Purtroppo è continuata la triste catena di attentati in Pakistan, come promesso dai talebani del Ttp (Tehrik-e-taleban Pakistan), i quali vedono nella democrazia un male dell’Occidente e che stanno facendo di tutto per tenere gli elettori lontani: dopo i numerosi fatti di sangue dei gironi scorsi, anche ieri, giornata in cui si è svolta la tornata elettorale, sono ripresi gli attentati verso i seggi e verso i candidati: i morti sarebbero una quarantina.
Almeno 12 persone sono state ferite in un’esplosione vicino a un seggio elettorale riservato alle donne a Peshawar, nel nord ovest del Pakistan; notizie di un’altra esplosione arrivano da un seggio situato nella provincia di Khyber-Pakhtunkhwa; nel distretto di Swabi, nella provincia nord occidentale di Khyber Pakhtunkhwa, sono stati uccisi dallo scoppio di una bomba a mano due volontari del partito laico pashtun Awamy National Party (Anp); sconosciuti hanno sparato ed ucciso Shakil Ahmed, un candidato indipendente nella zona di Landhi, nella provincia di Sindh.
A Karachi un candidato del partito laico Awami National Party (Anp), Amanullah Mehsud, è stato vittima dello scoppio di una bomba nascosta in un parcheggio dell’area di Dawood Chorang: nella deflagrazione sono morte undici persone, mentre Mehsud è riuscito a salvarsi.

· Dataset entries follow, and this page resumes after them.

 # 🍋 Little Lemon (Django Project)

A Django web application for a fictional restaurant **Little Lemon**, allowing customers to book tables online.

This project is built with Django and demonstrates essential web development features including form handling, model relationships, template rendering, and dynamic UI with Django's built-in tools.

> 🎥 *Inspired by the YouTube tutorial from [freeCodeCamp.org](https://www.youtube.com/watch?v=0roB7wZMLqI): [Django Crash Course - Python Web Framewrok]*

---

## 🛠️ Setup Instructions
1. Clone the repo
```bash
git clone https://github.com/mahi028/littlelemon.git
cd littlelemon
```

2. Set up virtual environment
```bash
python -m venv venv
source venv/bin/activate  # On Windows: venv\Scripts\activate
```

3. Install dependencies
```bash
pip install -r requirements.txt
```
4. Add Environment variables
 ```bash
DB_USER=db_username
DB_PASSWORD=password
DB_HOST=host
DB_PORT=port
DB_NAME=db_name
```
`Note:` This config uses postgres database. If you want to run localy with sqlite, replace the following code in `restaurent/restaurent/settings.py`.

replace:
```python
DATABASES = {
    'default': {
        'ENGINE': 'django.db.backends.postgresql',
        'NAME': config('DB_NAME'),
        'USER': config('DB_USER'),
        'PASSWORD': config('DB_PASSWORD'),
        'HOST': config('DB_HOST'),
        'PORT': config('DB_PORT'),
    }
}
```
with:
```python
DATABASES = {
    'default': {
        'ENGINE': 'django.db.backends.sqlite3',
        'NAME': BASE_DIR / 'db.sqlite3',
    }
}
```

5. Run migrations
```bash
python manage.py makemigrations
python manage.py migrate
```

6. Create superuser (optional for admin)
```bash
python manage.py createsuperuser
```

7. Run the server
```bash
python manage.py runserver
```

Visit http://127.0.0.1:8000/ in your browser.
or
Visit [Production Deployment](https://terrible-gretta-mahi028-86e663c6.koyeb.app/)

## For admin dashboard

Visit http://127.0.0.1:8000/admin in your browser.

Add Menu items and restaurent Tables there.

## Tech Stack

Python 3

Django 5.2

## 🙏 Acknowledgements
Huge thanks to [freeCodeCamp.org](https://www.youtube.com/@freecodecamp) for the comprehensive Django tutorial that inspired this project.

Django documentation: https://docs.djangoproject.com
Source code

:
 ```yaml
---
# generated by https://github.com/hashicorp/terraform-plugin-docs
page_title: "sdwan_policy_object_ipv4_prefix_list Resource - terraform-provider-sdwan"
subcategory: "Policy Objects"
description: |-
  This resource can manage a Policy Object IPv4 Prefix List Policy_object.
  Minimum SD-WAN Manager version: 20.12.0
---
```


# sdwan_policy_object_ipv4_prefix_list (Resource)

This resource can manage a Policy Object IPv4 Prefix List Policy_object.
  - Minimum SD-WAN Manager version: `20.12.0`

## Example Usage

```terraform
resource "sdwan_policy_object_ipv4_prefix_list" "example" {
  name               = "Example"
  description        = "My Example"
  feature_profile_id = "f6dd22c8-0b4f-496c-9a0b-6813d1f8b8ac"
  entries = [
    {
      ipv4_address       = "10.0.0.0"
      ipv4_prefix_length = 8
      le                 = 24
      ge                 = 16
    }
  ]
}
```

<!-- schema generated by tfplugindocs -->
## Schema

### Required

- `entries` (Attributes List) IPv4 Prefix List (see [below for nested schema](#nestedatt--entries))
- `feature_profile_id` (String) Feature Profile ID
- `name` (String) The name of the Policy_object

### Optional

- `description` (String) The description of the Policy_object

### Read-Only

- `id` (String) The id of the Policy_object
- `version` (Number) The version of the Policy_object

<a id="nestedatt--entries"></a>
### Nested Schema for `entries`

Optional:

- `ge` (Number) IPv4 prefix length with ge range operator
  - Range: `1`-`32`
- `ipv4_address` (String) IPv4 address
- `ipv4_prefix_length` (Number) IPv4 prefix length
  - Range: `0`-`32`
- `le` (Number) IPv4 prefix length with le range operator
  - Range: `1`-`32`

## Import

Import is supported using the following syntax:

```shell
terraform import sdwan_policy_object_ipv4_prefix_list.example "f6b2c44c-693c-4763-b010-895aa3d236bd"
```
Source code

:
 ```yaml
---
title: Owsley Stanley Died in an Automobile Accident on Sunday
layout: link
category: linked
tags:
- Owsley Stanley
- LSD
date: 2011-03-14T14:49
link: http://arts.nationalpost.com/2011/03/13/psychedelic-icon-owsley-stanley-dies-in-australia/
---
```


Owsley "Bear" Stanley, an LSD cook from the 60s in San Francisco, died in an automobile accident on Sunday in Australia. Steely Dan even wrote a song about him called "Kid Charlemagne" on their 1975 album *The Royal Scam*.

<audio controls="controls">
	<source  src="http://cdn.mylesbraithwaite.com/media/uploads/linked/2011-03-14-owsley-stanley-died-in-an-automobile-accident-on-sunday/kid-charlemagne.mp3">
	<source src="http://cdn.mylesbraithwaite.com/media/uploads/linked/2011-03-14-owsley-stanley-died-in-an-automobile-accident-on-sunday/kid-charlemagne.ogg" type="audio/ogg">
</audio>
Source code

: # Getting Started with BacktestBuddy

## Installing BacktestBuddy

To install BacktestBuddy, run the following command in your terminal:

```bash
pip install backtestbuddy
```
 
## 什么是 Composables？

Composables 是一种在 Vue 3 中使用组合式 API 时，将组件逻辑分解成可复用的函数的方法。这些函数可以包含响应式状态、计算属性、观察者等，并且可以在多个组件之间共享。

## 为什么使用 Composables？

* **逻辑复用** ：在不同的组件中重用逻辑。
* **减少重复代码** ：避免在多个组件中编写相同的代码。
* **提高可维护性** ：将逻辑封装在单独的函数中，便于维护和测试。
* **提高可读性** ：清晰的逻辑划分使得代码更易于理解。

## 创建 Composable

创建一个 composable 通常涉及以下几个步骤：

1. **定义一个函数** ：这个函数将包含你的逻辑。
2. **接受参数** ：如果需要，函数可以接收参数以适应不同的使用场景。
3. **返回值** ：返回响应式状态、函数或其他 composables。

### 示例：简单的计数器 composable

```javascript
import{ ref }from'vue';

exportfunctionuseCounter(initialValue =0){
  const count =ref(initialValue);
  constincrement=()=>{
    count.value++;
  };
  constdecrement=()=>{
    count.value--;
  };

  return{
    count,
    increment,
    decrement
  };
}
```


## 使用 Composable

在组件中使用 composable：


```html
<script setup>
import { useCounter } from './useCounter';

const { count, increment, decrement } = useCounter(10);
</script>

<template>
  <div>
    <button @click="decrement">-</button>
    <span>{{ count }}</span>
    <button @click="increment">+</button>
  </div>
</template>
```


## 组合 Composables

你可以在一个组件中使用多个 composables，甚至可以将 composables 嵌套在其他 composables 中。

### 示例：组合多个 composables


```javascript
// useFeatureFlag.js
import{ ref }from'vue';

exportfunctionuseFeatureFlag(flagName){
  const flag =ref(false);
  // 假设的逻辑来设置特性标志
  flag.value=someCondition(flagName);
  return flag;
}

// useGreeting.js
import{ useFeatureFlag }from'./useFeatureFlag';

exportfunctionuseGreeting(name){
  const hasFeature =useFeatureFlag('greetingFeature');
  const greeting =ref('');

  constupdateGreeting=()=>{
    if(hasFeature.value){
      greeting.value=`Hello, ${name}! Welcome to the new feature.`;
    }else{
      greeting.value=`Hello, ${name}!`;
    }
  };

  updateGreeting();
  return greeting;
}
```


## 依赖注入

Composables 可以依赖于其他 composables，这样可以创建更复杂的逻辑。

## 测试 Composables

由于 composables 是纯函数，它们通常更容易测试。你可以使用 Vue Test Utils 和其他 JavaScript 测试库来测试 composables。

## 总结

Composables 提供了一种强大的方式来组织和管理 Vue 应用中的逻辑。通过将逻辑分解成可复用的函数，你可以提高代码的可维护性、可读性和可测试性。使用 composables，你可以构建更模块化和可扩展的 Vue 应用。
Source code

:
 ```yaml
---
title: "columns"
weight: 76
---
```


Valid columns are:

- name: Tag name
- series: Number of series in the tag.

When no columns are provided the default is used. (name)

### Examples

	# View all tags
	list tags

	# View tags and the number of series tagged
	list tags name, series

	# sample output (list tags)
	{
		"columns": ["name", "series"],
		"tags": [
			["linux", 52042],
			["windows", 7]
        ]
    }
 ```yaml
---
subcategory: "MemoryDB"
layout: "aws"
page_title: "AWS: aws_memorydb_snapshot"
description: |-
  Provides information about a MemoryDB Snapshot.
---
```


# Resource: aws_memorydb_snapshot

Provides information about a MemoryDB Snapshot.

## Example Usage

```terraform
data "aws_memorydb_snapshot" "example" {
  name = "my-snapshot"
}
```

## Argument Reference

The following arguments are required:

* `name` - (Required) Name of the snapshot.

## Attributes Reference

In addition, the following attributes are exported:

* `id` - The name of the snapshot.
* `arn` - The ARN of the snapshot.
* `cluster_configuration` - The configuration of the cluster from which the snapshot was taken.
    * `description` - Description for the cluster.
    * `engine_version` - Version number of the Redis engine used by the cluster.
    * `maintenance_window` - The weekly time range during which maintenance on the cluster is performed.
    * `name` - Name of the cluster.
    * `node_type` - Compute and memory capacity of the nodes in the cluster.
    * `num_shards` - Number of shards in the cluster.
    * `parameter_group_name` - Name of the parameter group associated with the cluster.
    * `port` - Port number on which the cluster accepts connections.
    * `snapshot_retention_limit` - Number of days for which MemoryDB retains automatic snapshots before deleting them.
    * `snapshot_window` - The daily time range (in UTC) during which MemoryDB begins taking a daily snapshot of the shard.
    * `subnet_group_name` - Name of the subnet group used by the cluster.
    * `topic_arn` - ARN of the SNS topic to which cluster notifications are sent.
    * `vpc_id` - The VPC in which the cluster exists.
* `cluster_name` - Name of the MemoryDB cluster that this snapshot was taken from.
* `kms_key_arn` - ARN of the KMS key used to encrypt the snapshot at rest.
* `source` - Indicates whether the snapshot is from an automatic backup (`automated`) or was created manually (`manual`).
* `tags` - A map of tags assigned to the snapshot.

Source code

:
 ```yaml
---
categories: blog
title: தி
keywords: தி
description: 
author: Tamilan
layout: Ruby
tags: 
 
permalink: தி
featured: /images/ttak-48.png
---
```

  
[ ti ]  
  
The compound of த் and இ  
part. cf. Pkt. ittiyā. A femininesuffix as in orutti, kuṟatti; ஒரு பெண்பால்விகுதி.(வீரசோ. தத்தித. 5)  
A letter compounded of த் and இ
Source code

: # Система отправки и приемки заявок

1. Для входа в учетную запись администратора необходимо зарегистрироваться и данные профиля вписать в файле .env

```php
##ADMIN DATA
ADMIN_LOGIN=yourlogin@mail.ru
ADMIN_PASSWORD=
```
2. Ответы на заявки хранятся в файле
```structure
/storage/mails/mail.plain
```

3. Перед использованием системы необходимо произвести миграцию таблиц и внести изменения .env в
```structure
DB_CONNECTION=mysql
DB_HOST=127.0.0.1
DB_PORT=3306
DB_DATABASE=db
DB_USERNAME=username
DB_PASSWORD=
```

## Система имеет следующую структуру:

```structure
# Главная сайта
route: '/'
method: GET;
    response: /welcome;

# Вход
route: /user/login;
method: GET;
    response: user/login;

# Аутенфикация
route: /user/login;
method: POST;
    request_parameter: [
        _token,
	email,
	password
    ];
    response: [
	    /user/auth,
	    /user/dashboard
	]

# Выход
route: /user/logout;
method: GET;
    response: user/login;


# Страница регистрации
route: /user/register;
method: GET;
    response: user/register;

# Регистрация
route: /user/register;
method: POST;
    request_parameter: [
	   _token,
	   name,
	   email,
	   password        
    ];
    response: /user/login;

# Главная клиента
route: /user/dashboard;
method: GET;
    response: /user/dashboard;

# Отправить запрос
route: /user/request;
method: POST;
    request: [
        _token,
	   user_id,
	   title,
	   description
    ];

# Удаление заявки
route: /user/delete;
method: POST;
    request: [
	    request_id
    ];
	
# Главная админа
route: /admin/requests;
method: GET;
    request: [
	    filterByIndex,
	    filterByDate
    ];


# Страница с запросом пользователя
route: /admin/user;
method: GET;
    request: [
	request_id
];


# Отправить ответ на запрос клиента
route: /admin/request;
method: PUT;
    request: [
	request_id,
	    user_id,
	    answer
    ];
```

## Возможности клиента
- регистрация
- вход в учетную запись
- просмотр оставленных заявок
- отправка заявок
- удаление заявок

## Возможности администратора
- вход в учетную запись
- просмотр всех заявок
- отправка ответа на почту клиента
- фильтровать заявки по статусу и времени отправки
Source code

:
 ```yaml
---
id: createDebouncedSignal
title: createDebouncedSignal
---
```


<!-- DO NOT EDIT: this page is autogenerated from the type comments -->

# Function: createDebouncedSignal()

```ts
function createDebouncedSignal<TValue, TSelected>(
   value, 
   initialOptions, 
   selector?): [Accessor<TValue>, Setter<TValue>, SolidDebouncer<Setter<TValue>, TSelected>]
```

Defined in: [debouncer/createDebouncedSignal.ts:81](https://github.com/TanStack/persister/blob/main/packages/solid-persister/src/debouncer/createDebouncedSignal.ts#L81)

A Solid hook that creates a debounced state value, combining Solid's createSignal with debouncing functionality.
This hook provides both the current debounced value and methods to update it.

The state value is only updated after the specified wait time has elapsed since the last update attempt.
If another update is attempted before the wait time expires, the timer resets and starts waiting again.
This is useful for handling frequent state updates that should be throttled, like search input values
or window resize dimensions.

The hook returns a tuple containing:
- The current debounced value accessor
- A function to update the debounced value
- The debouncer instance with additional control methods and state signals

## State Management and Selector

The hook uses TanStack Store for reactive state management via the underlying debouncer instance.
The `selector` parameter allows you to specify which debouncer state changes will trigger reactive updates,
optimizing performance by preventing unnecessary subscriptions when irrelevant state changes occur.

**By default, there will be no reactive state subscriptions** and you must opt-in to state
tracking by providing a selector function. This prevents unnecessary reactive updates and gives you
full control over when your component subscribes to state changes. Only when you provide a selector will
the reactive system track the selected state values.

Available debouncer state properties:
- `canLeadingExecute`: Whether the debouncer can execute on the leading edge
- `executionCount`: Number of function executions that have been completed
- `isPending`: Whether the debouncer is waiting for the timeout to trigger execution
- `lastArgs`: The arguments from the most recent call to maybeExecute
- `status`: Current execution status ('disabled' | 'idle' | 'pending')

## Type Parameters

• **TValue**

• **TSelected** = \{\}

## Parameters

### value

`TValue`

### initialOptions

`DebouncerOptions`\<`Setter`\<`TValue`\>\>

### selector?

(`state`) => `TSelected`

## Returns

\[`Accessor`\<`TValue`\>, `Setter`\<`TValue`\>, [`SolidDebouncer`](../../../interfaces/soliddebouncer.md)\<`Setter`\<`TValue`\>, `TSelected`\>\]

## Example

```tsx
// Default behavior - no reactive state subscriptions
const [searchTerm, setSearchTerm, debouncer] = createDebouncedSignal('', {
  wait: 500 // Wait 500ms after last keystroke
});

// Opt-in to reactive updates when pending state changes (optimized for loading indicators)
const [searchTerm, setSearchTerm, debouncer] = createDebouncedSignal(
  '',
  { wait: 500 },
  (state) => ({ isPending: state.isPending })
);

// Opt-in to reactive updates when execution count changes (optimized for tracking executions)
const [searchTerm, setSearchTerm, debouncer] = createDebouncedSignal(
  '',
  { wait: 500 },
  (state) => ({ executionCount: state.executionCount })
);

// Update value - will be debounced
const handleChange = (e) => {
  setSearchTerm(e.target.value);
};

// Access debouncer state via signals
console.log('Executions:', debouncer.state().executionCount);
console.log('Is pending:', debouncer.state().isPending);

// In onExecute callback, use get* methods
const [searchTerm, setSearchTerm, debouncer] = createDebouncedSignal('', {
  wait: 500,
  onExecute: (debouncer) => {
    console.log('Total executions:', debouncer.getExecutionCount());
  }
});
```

Al momento sono oltre 150 le vittime degli attentati che stanno scuotendo il Pakistan da un mese ad oggi; tre giorni fa è stato rapito il figlio dell’ex premier Yusuf Raza Gilani.
Nonostante le minacce e le continue notizie di fatti di sangue, la popolazione pachistana è sembrata essere entusiasta della possibilità di partecipare alle prime vere elezioni democratiche del paese, tanto che fin dal mattino si sono manifestate lunghe code ai seggi e l’afflusso alle urne è statao nettamente superiore a quello delle precedenti elezioni, che era del 44%; l’unica regione dove vi è stata una partecipazione più contenuta è il Beluchistan, teatro di forti violenze settarie.
Il capo ufficio del New York Times a Islamabad, il britannico Declan Walsh, di 39 anni, è stato espulso dal paese per non meglio specificate “attività indesiderabili”; il direttore esecutivo del quotidiano, Jill Abramson, ha quindi scritto una lettera aperta al ministro pachistano degli Interni, Malik Habib Khan, con la quale ha spiegato che “Zittire i giornalisti priverà i lettori di trasparenza sull’andamento del voto e sulle violenze della campagna elettorale. Il pubblico non potrà leggere dell’estensione della rete di nepotismo in Pakistan, di cui aveva parlato Walsh questo mercoledì. Ma forse il punto è proprio questo”.